My focus is places and locations which existed from 1953, when I moved to Dallas, until 1965, when I graduated from high school. This list will continue with my college years, until I turned 21. I left Dallas in 1969 and, as I did not return except to visit my parents until 1973, my memory of East Dallas ends at that time.

Some categories were easy to separate – restaurants and shopping. Some experiences are not so easy to categorize, but are still meaningful. They may be all lumped in together, and then teased out as other connections are made.

Music wise, we may have thought we were born of the “wrong generation.” I always thought the older generation (i.e. 3 to 4 years older than me) had a richer and deeper experience.

But we, the beginning of the Baby Boomer generation, had it best – stable family life, rising expectations for the middle class and parents who wanted to give so much to their children, which most did not have in their childhood. We were left to play and roam outdoors to make our own fun. We had the best toys and the best music.

And yet we lived in tumultuous times – the Cold War, Civil Rights, Integration and the Kennedy Assassination through the killings of Robert Kennedy and Martin Luther King.

Hopefully we came out as loving, caring, sharing adults whose experiences made us better people and gave us the ability to show appreciation and gratitude for the neighborhood and experiences which enriched us and our loved ones.

Monday, December 31, 2012

White Rock Railroad History - "Those Trains Kept-a-Comin'"

Charles M. Mizell Jr., treasurer of the Southwest Railroad Historical Society, read a story on how residents at the railroad whistle stop of Reinhardt organized the first White Rock area school.
In a very interesting letter, he gave a detailed history of the railroad line around which the town of Reinhardt grew.  Below is a partial reprint of his letter for those interested in the history of White Rock:
"The Gulf, Colorado and Santa Fe Railway was opened for operation on November 1, 1886.  When built, this line was offered cash bonuses from Paris of $10,000; Honey Grove of $12,500; and Farmersville of $15,000.

It was completed to Paris in the summer of 1887.  The Frisco connection at Paris was the most direct route between Dallas and St. Louis, and at one time direct Pullman cars to Houston and other South Texas points were routed over this line.

Passenger business gradually declined and the last passenger train was run on February 14, 1956.
In the late 1930s, the Louisiana and Arkansas Railroad got trackage rights of the line from Farmersville to Dallas.  They still retain these rights, although they have been absorbed by the Kansas City Southern Lines, and their equipment is still lettered accordingly.

The railroad overcame a 'Main Line' on December 5, 1955, when the 'new line' was built from Zacha Junction (Northwest Highway and Garland Road) to 50 miles northwest to the Santa Fe main line some eight miles north of Denton.  This line was built at a cost of about $10 million of the railroad's OWN money - no subsidies - to serve Dallas with better freight and passenger service.
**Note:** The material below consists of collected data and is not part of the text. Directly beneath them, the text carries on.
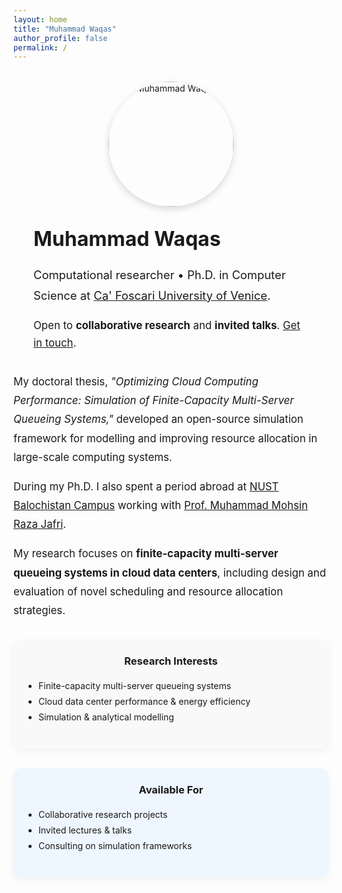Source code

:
 ```yaml
---
layout: home
title: "Muhammad Waqas"
author_profile: false
permalink: /
---
```


<!-- HERO SECTION: photo + name + tagline -->
<div style="display:flex; flex-wrap:wrap; align-items:center; gap:2rem; margin:2rem;">

  <!-- Photo -->
  <div style="flex:1; min-width:220px; text-align:center;">
    <img src="{{ site.baseurl }}/images/profile.jpg"
         alt="Muhammad Waqas"
         style="width:200px; height:auto; border-radius:50%; box-shadow:0 4px 12px rgba(0,0,0,0.15);">
  </div>

  <!-- Intro Text -->
  <div style="flex:3; min-width:280px;">
    <h1 style="margin-top:0; font-size:2rem;">Muhammad Waqas</h1>
    <p style="font-size:1.15rem; line-height:1.8; margin-bottom:0.8rem;">
      Computational researcher • Ph.D. in Computer Science at
      <a href="https://www.unive.it/">Ca' Foscari University of Venice</a>.
    </p>
    <p style="font-size:1.05rem; line-height:1.7; margin-bottom:0;">
      Open to <strong>collaborative research</strong> and <strong>invited talks</strong>.
      <a href="/contact/">Get in touch</a>.
    </p>
  </div>

</div>

<!-- MAIN TEXT -->
<div style="max-width:900px; margin:2rem auto; font-size:1.05rem; line-height:1.8;">
  <p>
  My doctoral thesis,
  <em>"Optimizing Cloud Computing Performance: Simulation of Finite-Capacity Multi-Server Queueing Systems,"</em>
  developed an open-source simulation framework for modelling and improving resource allocation in large-scale computing systems.
  </p>

  <p>
  During my Ph.D. I also spent a period abroad at
  <a href="https://nbc.nust.edu.pk/">NUST Balochistan Campus</a> working with
  <a href="https://nbc.nust.edu.pk/faculty/muhammad-mohsin-raza-jafri/">Prof. Muhammad Mohsin Raza Jafri</a>.
  </p>

  <p>
  My research focuses on <strong>finite-capacity multi-server queueing systems in cloud data centers</strong>,
  including design and evaluation of novel scheduling and resource allocation strategies.
  </p>
</div>

<!-- TWO CARDS BELOW -->
<div style="display:flex; flex-wrap:wrap; gap:2rem; margin:2rem auto; max-width:900px;">

  <!-- Research Interests -->
  <div style="flex:1; min-width:250px; background:#f9f9f9; padding:1.5rem; border-radius:12px; box-shadow:0 4px 12px rgba(0,0,0,0.05);">
    <h3 style="margin-top:0; text-align:center;">Research Interests</h3>
    <ul style="padding-left:1rem; line-height:1.8;">
      <li>Finite-capacity multi-server queueing systems</li>
      <li>Cloud data center performance &amp; energy efficiency</li>
      <li>Simulation &amp; analytical modelling</li>
    </ul>
  </div>

  <!-- Availability -->
  <div style="flex:1; min-width:250px; background:#eef6ff; padding:1.5rem; border-radius:12px; box-shadow:0 4px 12px rgba(0,0,0,0.05);">
    <h3 style="margin-top:0; text-align:center;">Available For</h3>
    <ul style="padding-left:1rem; line-height:1.8;">
      <li>Collaborative research projects</li>
      <li>Invited lectures &amp; talks</li>
      <li>Consulting on simulation frameworks</li>
    </ul>
  </div>

</div>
It was the largest railroad construction job in the United States in 25 years.  White Rock Station on Jupiter Road north of Northwest Highway opened at that time to provide convenient through service to Oklahoma City, Kansas City and Chicago.

While the old Paris Branch now has every-other-day freight service, the growth in the Reinhardt and Garland areas calls for a switch engine - known as the Garland switcher - on a daily basis.  The line also provides a through passenger train 'The Texas Chief' each way daily and a through freight to the north.

So while the old station and community at Reinhardt have about been forgotten, the railroad which was responsible for their birth is still an important and vital part of the area."